→ What is being asked
Here are some records; copy every line that holds the word "master".
··· Provided data ···
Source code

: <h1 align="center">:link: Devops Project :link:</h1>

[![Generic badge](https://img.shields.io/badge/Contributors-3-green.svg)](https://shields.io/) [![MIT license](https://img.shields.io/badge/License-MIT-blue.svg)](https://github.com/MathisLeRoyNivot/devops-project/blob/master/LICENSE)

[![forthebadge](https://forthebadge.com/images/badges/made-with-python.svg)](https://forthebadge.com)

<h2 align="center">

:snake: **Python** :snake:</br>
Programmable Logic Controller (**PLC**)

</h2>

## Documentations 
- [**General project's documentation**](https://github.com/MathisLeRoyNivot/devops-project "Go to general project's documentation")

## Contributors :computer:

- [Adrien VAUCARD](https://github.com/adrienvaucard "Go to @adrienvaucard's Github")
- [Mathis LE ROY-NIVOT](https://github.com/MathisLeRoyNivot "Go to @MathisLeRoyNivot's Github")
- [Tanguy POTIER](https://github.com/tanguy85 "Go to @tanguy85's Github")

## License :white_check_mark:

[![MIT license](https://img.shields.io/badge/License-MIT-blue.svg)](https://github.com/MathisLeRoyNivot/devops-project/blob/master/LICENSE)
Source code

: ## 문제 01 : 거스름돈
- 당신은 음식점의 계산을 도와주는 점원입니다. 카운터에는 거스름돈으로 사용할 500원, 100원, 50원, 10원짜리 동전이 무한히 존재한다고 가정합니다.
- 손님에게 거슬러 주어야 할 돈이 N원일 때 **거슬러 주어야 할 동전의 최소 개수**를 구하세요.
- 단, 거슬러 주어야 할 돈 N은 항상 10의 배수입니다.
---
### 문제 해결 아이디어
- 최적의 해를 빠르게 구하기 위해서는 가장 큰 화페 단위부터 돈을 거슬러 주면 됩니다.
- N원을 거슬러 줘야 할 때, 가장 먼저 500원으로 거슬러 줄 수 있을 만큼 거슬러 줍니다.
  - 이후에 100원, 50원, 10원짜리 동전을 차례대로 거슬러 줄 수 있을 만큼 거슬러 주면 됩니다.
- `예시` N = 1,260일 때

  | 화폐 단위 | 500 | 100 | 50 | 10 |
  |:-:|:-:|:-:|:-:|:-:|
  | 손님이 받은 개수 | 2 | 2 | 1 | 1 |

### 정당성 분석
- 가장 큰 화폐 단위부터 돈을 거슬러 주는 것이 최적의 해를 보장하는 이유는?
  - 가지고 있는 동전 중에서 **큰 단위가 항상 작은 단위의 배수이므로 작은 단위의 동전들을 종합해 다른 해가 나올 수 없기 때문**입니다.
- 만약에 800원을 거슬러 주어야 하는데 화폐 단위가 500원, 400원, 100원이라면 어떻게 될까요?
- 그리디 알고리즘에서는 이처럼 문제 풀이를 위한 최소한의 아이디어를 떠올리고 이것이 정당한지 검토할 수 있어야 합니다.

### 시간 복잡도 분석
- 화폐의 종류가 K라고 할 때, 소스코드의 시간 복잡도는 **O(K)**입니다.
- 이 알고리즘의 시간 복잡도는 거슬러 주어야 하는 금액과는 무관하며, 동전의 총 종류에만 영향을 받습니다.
···
→ Response area
[![Generic badge](https://img.shields.io/badge/Contributors-3-green.svg)](https://shields.io/) [![MIT license](https://img.shields.io/badge/License-MIT-blue.svg)](https://github.com/MathisLeRoyNivot/devops-project/blob/master/LICENSE)
[![MIT license](https://img.shields.io/badge/License-MIT-blue.svg)](https://github.com/MathisLeRoyNivot/devops-project/blob/master/LICENSE)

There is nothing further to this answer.